*Your assignment*
Give only the number of lines in the data that include the string "Statex".

*Supplied entries*
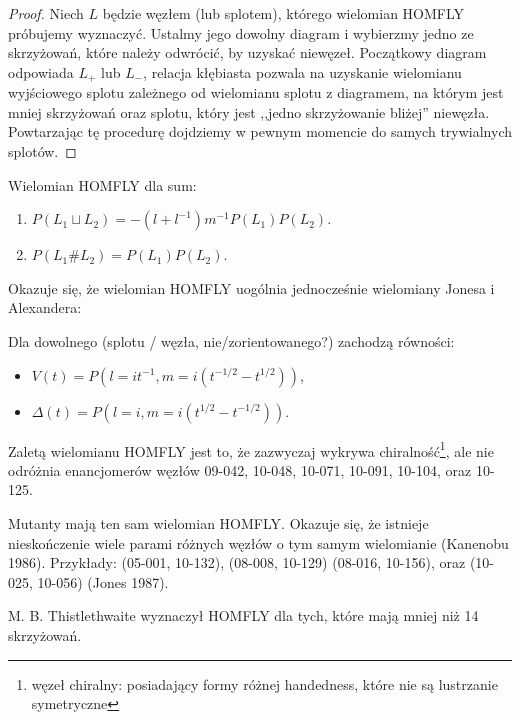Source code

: \begin{proof}
Niech $L$ będzie węzłem (lub splotem), którego wielomian HOMFLY próbujemy wyznaczyć.
Ustalmy jego dowolny diagram i wybierzmy jedno ze skrzyżowań, które należy odwrócić, by uzyskać niewęzeł.
Początkowy diagram odpowiada $L_+$ lub $L_-$, relacja kłębiasta pozwala na uzyskanie wielomianu wyjściowego splotu zależnego od wielomianu splotu z diagramem, na którym jest mniej skrzyżowań oraz splotu, który jest ,,jedno skrzyżowanie bliżej'' niewęzła.
Powtarzając tę procedurę dojdziemy w pewnym momencie do samych trywialnych splotów.
\end{proof}


\begin{twierdzenie} Wielomian HOMFLY dla sum:
\begin{enumerate}
	\item $P(L_1 \sqcup L_2) = - (l + l^{-1}) m^{-1} P(L_1) P(L_2)$.
	\item $P(L_1 \# L_2) = P(L_1) P(L_2)$.
\end{enumerate}
\end{twierdzenie}

Okazuje się, że wielomian HOMFLY uogólnia jednocześnie wielomiany Jonesa i Alexandera:

\begin{twierdzenie} Dla dowolnego (splotu / węzła, nie/zorientowanego?) zachodzą równości:
\begin{itemize}
\item $V(t) = P(l = it^{-1}, m = i(t^{-1/2} - t^{1/2}))$,
\item $\Delta(t) = P(l = i, m = i(t^{1/2} - t^{-1/2}))$.
\end{itemize}
\end{twierdzenie}

Zaletą wielomianu HOMFLY jest to, że zazwyczaj wykrywa chiralność\footnote{węzeł chiralny: posiadający formy różnej handedness, które nie są lustrzanie symetryczne}, ale nie odróżnia enancjomerów węzłów 09-042, 10-048, 10-071, 10-091, 10-104, oraz 10-125.

Mutanty mają ten sam wielomian HOMFLY.
Okazuje się, że istnieje nieskończenie wiele parami różnych węzłów o tym samym wielomianie (Kanenobu 1986).
Przykłady:  (05-001, 10-132), (08-008, 10-129) (08-016, 10-156), oraz (10-025, 10-056) (Jones 1987).

M. B. Thistlethwaite wyznaczył HOMFLY dla tych, które mają mniej niż 14 skrzyżowań.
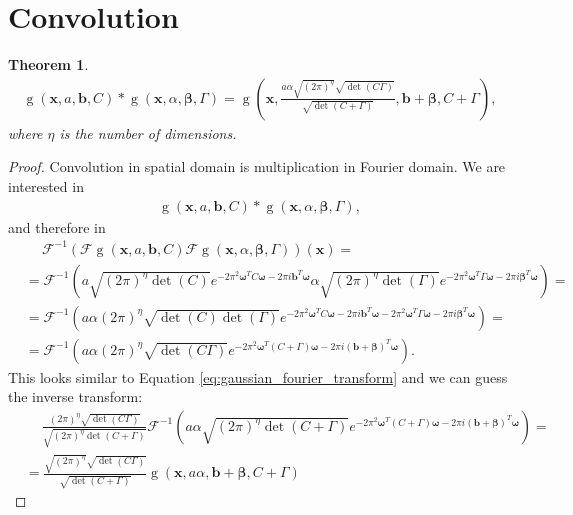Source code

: \documentclass{paper}
\newtheorem{theorem}{Theorem}
\newcommand{\F}{\ensuremath{\mathcal{F}}}
\newcommand{\vr}[1]{\ensuremath{\boldsymbol{#1}}}
\newcommand{\f}[1]{\operatorname{#1}}
\newcommand{\betavec}[0]{\ensuremath{\vr{\beta{}}}}
\newcommand{\omegavec}[0]{\ensuremath{\vr{\omega{}}}}
\newcommand{\bvec}[0]{\ensuremath{\vr{b}}}
\newcommand{\xvec}[0]{\ensuremath{\vr{x}}}
\begin{document}
\section{Convolution}
\label{sec:convolution}
\begin{theorem}
	\begin{align}
		\f{g}(\xvec, a, \bvec, C) \ast \f{g}(\xvec, \alpha, \vr{\beta}, \Gamma) = 
		\f{g}\left(\xvec, \frac{a \alpha \sqrt{(2 \pi)^\eta} \sqrt{\f{det}(C\Gamma)}}{\sqrt{\f{det}(C+\Gamma)}}, \bvec + \betavec, C + \Gamma\right),
	\end{align}
	where $\eta$ is the number of dimensions.
\end{theorem}
\begin{proof}
Convolution in spatial domain is multiplication in Fourier domain.
We are interested in
\begin{align*}
	\f{g}(\xvec, a, \bvec, C) \ast \f{g}(\xvec, \alpha, \vr{\beta}, \Gamma),
\end{align*}
and therefore in
\begin{align*}
	&\ \quad \F^{-1}(\F\f{g}(\xvec, a, \bvec, C) \F\f{g}(\xvec, \alpha, \vr{\beta}, \Gamma))(\xvec) = \nonumber \\
	&= \F^{-1}\left(a \sqrt{(2 \pi)^\eta \f{det}(C)}      e^{-2 \pi^2 \omegavec^T C \omegavec      - 2\pi i \bvec^T \omegavec}
	         \alpha \sqrt{(2 \pi)^\eta \f{det}(\Gamma)} e^{-2 \pi^2 \omegavec^T \Gamma \omegavec - 2\pi i \betavec^T \omegavec}\right) = \nonumber \\
	&= \F^{-1}\left(a \alpha (2 \pi)^\eta \sqrt{\f{det}(C) \f{det}(\Gamma)}
			        e^{-2 \pi^2 \omegavec^T C \omegavec - 2\pi i \bvec^T \omegavec - 2 \pi^2 \omegavec^T \Gamma \omegavec - 2\pi i \betavec^T \omegavec}\right) = \nonumber \\
	\label{eq:gaussian_convolution_before_inverse_transform}
	&= \F^{-1}\left(a \alpha (2 \pi)^\eta \sqrt{\f{det}(C\Gamma)}
                    e^{-2 \pi^2 \omegavec^T (C + \Gamma) \omegavec - 2\pi i (\bvec + \betavec)^T \omegavec}\right).
\end{align*}
This looks similar to Equation \ref{eq:gaussian_fourier_transform} and we can guess the inverse transform:
\begin{align*}
	&\ \quad \frac{(2 \pi)^\eta \sqrt{\f{det}(C\Gamma)}}{\sqrt{(2\pi)^\eta \f{det}(C+\Gamma)}}
	        \F^{-1}\left(
	                     a \alpha \sqrt{(2\pi)^\eta \f{det}(C+\Gamma)}
	                     e^{-2 \pi^2 \omegavec^T (C + \Gamma) \omegavec - 2\pi i (\bvec + \betavec)^T \omegavec}\right) = \\
	&= \frac{\sqrt{(2 \pi)^\eta} \sqrt{\f{det}(C\Gamma)}}{\sqrt{\f{det}(C+\Gamma)}}
	   \f{g}(\xvec, a \alpha, \bvec + \betavec, C + \Gamma)
\end{align*}
\end{proof}
\end{document}
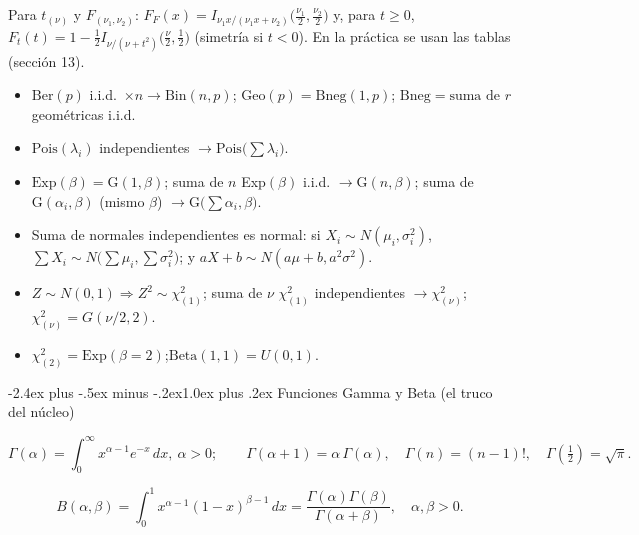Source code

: \documentclass[10pt,a4paper]{article}
\makeatletter
\renewcommand\section{\@startsection{section}{1}{0pt}%
  {-2.4ex plus -.5ex minus -.2ex}{1.0ex plus .2ex}%
  {\normalfont\large\bfseries\color{seccolor}}}
\makeatother
\begin{document}
\smallskip
\noindent\footnotesize Para $t_{(\nu)}$ y $F_{(\nu_1,\nu_2)}$:
$F_F(x)=I_{\nu_1x/(\nu_1x+\nu_2)}\big(\tfrac{\nu_1}{2},\tfrac{\nu_2}{2}\big)$ y,
para $t\ge0$, $F_t(t)=1-\tfrac12 I_{\nu/(\nu+t^2)}\big(\tfrac\nu2,\tfrac12\big)$
(simetría si $t<0$). En la práctica se usan las tablas (sección 13).
\normalsize

\begin{thmbox}[frametitle={Relaciones entre modelos (casi todas por FGM)}]
\begin{itemize}
  \item $\text{Ber}(p)$ i.i.d.\ $\times n\to\text{Bin}(n,p)$;
        $\text{Geo}(p)=\text{Bneg}(1,p)$; $\text{Bneg}=\text{suma de }r$
        geométricas i.i.d.
  \item $\text{Pois}(\lambda_i)$ independientes $\to\text{Pois}\big(\sum\lambda_i\big)$.
  \item $\text{Exp}(\beta)=\text{G}(1,\beta)$; suma de $n$ Exp$(\beta)$ i.i.d.
        $\to\text{G}(n,\beta)$; suma de $\text{G}(\alpha_i,\beta)$ (mismo
        $\beta$) $\to\text{G}\big(\sum\alpha_i,\beta\big)$.
  \item Suma de normales independientes es normal: si $X_i\sim N(\mu_i,\sigma_i^2)$,
        $\sum X_i\sim N\big(\sum\mu_i,\sum\sigma_i^2\big)$; y
        $aX+b\sim N(a\mu+b,a^2\sigma^2)$.
  \item $Z\sim N(0,1)\Rightarrow Z^2\sim\chi^2_{(1)}$; suma de $\nu$
        $\chi^2_{(1)}$ independientes $\to\chi^2_{(\nu)}$;
        $\chi^2_{(\nu)}=G(\nu/2,2)$.
  \item $\chi^2_{(2)}=\text{Exp}(\beta=2)$;\quad $\text{Beta}(1,1)=U(0,1)$.
\end{itemize}
\end{thmbox}

\section{Funciones Gamma y Beta (el truco del núcleo)}

\begin{defbox}[frametitle={Gamma}]
\[
\Gamma(\alpha)=\int_0^\infty x^{\alpha-1}e^{-x}\,dx,\ \alpha>0;\qquad
\Gamma(\alpha+1)=\alpha\,\Gamma(\alpha),\quad
\Gamma(n)=(n-1)!,\quad \Gamma(\tfrac12)=\sqrt\pi .
\]
\end{defbox}

\begin{defbox}[frametitle={Beta}]
\[
B(\alpha,\beta)=\int_0^1 x^{\alpha-1}(1-x)^{\beta-1}\,dx
=\frac{\Gamma(\alpha)\Gamma(\beta)}{\Gamma(\alpha+\beta)},\quad\alpha,\beta>0 .
\]
\end{defbox}
\end{document}
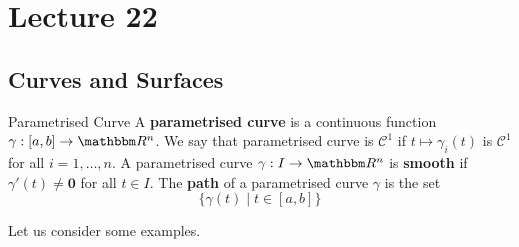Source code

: \documentclass[Analysis-3]{subfiles}
\begin{document}
\chapter*{Lecture 22} %
\setcounter{chapter}{22} %
\setcounter{section}{0}

\section{Curves and Surfaces}

\begin{Def}{Parametrised Curve}{} 
    A \textbf{parametrised curve} is a continuous function $\gamma : [a,b] \to \R^n$. We say that parametrised curve is $\mathscr{C}^1$ if $t \mapsto \gamma_i(t)$ is $\mathscr{C}^1$ for all $i = 1,\dots,n$. A parametrised curve $\gamma : I \to \R^n$ is \textbf{smooth} if $\gamma'(t) \neq \mathbf{0}$ for all $t \in I$. The \textbf{path} of a parametrised curve $\gamma$ is the set 
    \[
        \{ \gamma(t) \mid t \in [a,b] \}    
    \] 
\end{Def}

Let us consider some examples. 
\end{document}
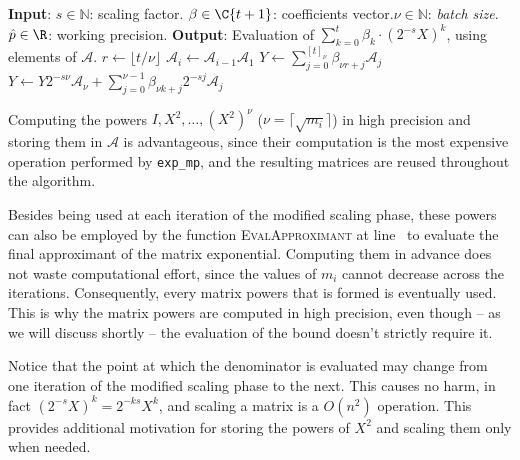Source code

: \begin{algorithm}[htp]
	\caption{\emph{Modified Paterson-Stockmeyer scheme to compute a matrix polynomial at a given precision $\hat{p}$, while producing and storing the matrix powers for subsequent use.}}
	\label{alg:exp_mp_paterson_stockmeyer}
	\begin{algorithmic}[1]
		\Statex\textbf{Input}: $s\in\mathbb{N}$: scaling factor. $\beta\in\C{t+1}$: coefficients vector.\newline $\nu\in\mathbb{N}$: \emph{batch size}. $\hat{p}\in\R$: working precision.
		\Statex\textbf{Output}: Evaluation of $\sum_{k=0}^t\beta_k\cdot(2^{-s}X)^k$, using elements of $\mathcal{A}$.
			\State $r\gets\lfloor t/\nu\rfloor$
			\label{line:add_powers_for_loop}
				\State $\mathcal{A}_i\gets\mathcal{A}_{i-1}\mathcal{A}_{1}$
			\EndFor\label{line:add_powers_for_loop_end}
				\State $Y\gets\sum_{j=0}^{[t]_{\nu}}\beta_{\nu r+j}\mathcal{A}_j$
					\State $Y\gets Y2^{-s\nu}\mathcal{A}_{\nu}+\sum_{j=0}^{\nu-1}\beta_{\nu k+j}2^{-sj}\mathcal{A}_j$
				\EndFor
			\EndWith
		\EndFunction
	\end{algorithmic}
\end{algorithm}

Computing the powers $I, X^2,\dots, (X^2)^{\nu}$ ($\nu=\lceil\sqrt{m_i}\rceil$) in high precision and storing them in $\mathcal{A}$ is advantageous, since their computation is the most expensive operation performed by \texttt{exp\_mp}, and the resulting matrices are reused throughout the algorithm.

Besides being used at each iteration of the modified scaling phase, these powers can also be employed by the function \textsc{EvalApproximant} at line~ to evaluate the final approximant of the matrix exponential. Computing them in advance does not waste computational effort, since the values of $m_i$ cannot decrease across the iterations. Consequently, every matrix powers that is formed is eventually used. This is why the matrix powers are computed in high precision, even though -- as we will discuss shortly -- the evaluation of the bound doesn't strictly require it.

\begin{oss}\label{oss:denominator_eval_point}
	Notice that the point at which the denominator is evaluated may change from one iteration of the modified scaling phase to the next. 
	This causes no harm, in fact $(2^{-s}X)^k=2^{-ks}X^k$, and scaling a matrix is a $O(n^2)$ operation. 
	This provides additional motivation for storing the powers of $X^2$ and scaling them only when needed.
\end{oss}

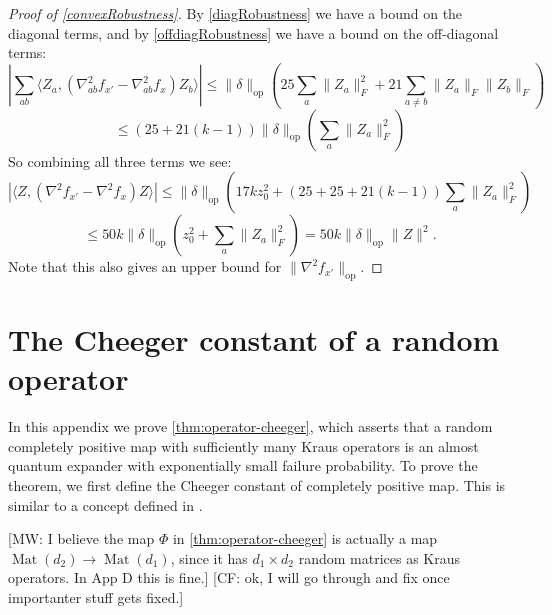 \documentclass[aos]{imsart}
\theoremstyle{definition}
\numberwithin{equation}{section}
\DeclareMathOperator{\op}{op}
\DeclareMathOperator{\Mat}{Mat}
\newcommand{\samp}{x}
\newcommand{\CF}[1]{{\color{purple}[CF: #1]}}
\newcommand{\AR}[1]{{\color{orange}[AR: #1]}}
\newcommand{\MW}[1]{{\color{red}[MW: #1]}}
\newcommand{\CF}[1]{{}}
\newcommand{\AR}[1]{{}}
\newcommand{\MW}[1]{{}}
\begin{document}
\begin{appendix}
\begin{proof} [Proof of \cref{convexRobustness}]
By \cref{diagRobustness} we have a bound on the diagonal terms, and by \cref{offdiagRobustness} we have a bound on the off-diagonal terms:
\[ |\sum_{ab} \langle Z_{a}, (\nabla^{2}_{ab} f_{\samp'} - \nabla^{2}_{ab} f_{\samp} ) Z_{b} \rangle | \leq \|\delta\|_{\op} \left( 25 \sum_{a} \|Z_{a}\|_{F}^{2} + 21 \sum_{a \neq b} \|Z_{a}\|_{F} \|Z_{b}\|_{F} \right)   \]
\[ \leq (25 + 21(k-1)) \|\delta\|_{\op} \left( \sum_{a} \|Z_{a}\|_{F}^{2} \right)   \]
So combining all three terms we see:
\[ |\langle Z, (\nabla^{2} f_{\samp'} - \nabla^{2} f_{\samp} ) Z \rangle | \leq \|\delta\|_{\op} \left( 17 k z_{0}^{2} + (25 + 25 + 21 (k-1)) \sum_{a} \|Z_{a}\|_{F}^{2} \right)    \]
\[ \leq 50 k \|\delta\|_{\op} \left( z_{0}^{2} + \sum_{a} \|Z_{a}\|_{F}^{2} \right)  = 50 k \|\delta\|_{\op} \|Z\|^2.  \]
Note that this also gives an upper bound for $\|\nabla^{2} f_{\samp'}\|_{\op}$.
\end{proof}

\section{The Cheeger constant of a random operator}\label{app:cheeky}
In this appendix we prove \cref{thm:operator-cheeger}, which asserts that a random completely positive map with sufficiently many Kraus operators is an almost quantum expander with exponentially small failure probability.
To prove the theorem, we first define the Cheeger constant of completely positive map.
This is similar to a concept defined in \cite{H07}.

\MW{I believe the map $\Phi$ in \cref{thm:operator-cheeger} is actually a map $\Mat(d_2) \to \Mat(d_1)$, since it has $d_1 \times d_2$ random matrices as Kraus operators. In App D this is fine.} \CF{ok, I will go through and fix once importanter stuff gets fixed.}


\end{appendix}
\end{document}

*Task result*
2